PATHCHEF-Editorial

PROBLEM LINK:

PRACTICE
Editorialist: Indrajit Kabiraj

DIFFICULTY:

Medium

PREREQUISITES:

Graphs, dfs

PROBLEM:

Chef loves to travel and he wants to travel as far as he can.
Recently he landed in a country called Chefland.
Now there are many states in the country connected by a bi-directional bridge which connects State A to State B(There is no cycle).
Chef bought a car and he is running out of time and money so he bought K litres of fuel to travel.
Now chef wants to cover the longest path from an state A to state B and as he travels from an state U to V(if there is bridge between U and V) fuel reduces by a litre(If he had X litres of fuel before travelling from U to V then after it becomes X-1 litres).
If K litres is not sufficient to cover the longest path then he can’t travel.

Determine if it is possible to cover the longest path.

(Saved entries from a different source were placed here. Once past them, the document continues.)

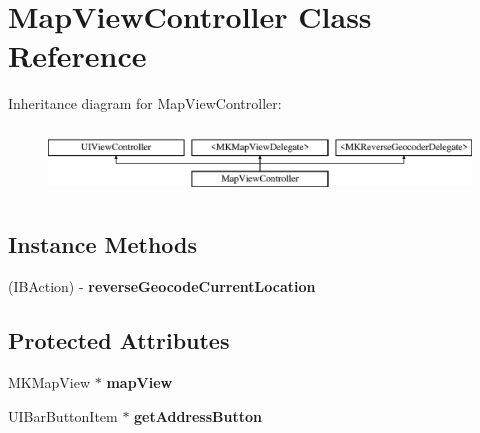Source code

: \hypertarget{interface_map_view_controller}{\section{Map\-View\-Controller Class Reference}
\label{interface_map_view_controller}
}
Inheritance diagram for Map\-View\-Controller\-:\begin{figure}[H]
\begin{center}
\leavevmode
\includegraphics[height=1.812298cm]{interface_map_view_controller}
\end{center}
\end{figure}
\subsection*{Instance Methods}
\begin{DoxyCompactItemize}
\item 
\hypertarget{interface_map_view_controller_ab3f6d11f99f3a24c5c81b3d5e00a97dd}{(I\-B\-Action) -\/ {\bfseries reverse\-Geocode\-Current\-Location}}\label{interface_map_view_controller_ab3f6d11f99f3a24c5c81b3d5e00a97dd}

\end{DoxyCompactItemize}
\subsection*{Protected Attributes}
\begin{DoxyCompactItemize}
\item 
\hypertarget{interface_map_view_controller_aeca56f93083ef15cb818d6627fc0afda}{M\-K\-Map\-View $\ast$ {\bfseries map\-View}}\label{interface_map_view_controller_aeca56f93083ef15cb818d6627fc0afda}

\item 
\hypertarget{interface_map_view_controller_a05820496aedc25682d9ea8f016872903}{U\-I\-Bar\-Button\-Item $\ast$ {\bfseries get\-Address\-Button}}\label{interface_map_view_controller_a05820496aedc25682d9ea8f016872903}

\end{DoxyCompactItemize}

If K is not sufficienct to cover the longest path then print the minimum litres of fuel required to cover rest of the path else Print 0.
Note: There is no cycle.

Input:

The first line of the input contains two space-separated integers N and K,denoting the number of States and next N-1 lines contains contains two space-separated integers u and v, denoting State u and State v are Connected by bridge.

Output:
Print 0,If K litres is sufficient to cover the longest path.
else,Print the Litres of fuel required to cover rest of the path.

Constraints:

2<=N<=1000
1<=K<=1000

Example 1:

Input:

4 4
3 1
1 2
3 4

Output:

0
Note-> Chef can travel from State 2 to State 4 and 3 litres is required to travel from State 2 to State 4 which is lesser than K(i.e 4).

Example 2:

Input:

6 2
1 2
4 1
4 5
6 1
2 3

Output:

2
Note-> Chef can travel from State 3 to State 5 and 4 litres is required to travel from State 3 to State 5 which is greater than K(i.e 2) and 2 litres is required to cover the path.

EXPLANATION:

As all the cities are connected by an bidirectional bridge and there is no cycle we can consider the country as a tree with (n-1) edges.
Here, we are asked to find the longest path in the tree. So, we need to find the diameter of the tree(Diameter is the maximum distance between a pair of nodes).
Now, we have to check if K is greater than the diameter of not.If it is then the answer is 0 otherwise k-diameter.
Approach:-

  1. Pick any vertex as a source vertex.
  2. Then find the distant of each vertex from the source. It can find using DFS and keeping the distance count for each vertex from the source.
  3. Pick the vertex with maximum distance, and repeat step 2.
  4. Distance between the source and the the most distant vertex from the source is diameter.

SOLUTION:

#include<bits/stdc++.h>
#define ll long long
#define vi vector<int>
#define vl vector<ll>
#define pb push_back
#define FASTANDFURIOUS ios_base::sync_with_stdio(0); cin.tie(NULL); cout.tie(NULL);
#define For(i,n) for(ll i=0;i<n;i++)
#define MAX 200005
using namespace std;
vector<int> adj[MAX];
vector<bool> vis(MAX,false);
vi dis(MAX,0);
void dfs(int s,int cnt){
    if(vis[s])return;
    vis[s]=true;
    dis[s]=cnt;
    for(auto v:adj[s]){
        if(!vis[v]){
            dfs(v,cnt+1);
        }
    }
}
int main(){
    ios_base::sync_with_stdio(0); cin.tie(NULL); cout.tie(NULL);
	int tc=1;
 	cin>>tc;
	For(ti,tc){
        int n,k;
        cin>>n>>k;
        For(i,n){
            int u,v;
            cin>>u>>v;
            adj[u].pb(v);adj[v].pb(u);
        }
        dfs(1,0);
        int mx = INT_MIN,ele;
        For(i,MAX){
            if(dis[i]>mx){
                mx=dis[i];
                ele = i;
            }
        }
        For(i,MAX){
            vis[i]=false;
            dis[i]=0;
        }
        dfs(ele,0);
        mx  = INT_MIN;
        For(i,MAX){
            mx = max(dis[i],mx);
        }
        if(mx>k){
            cout<<mx-k<<endl;
        }
        else{
            cout<<0<<endl;
        }
	}
}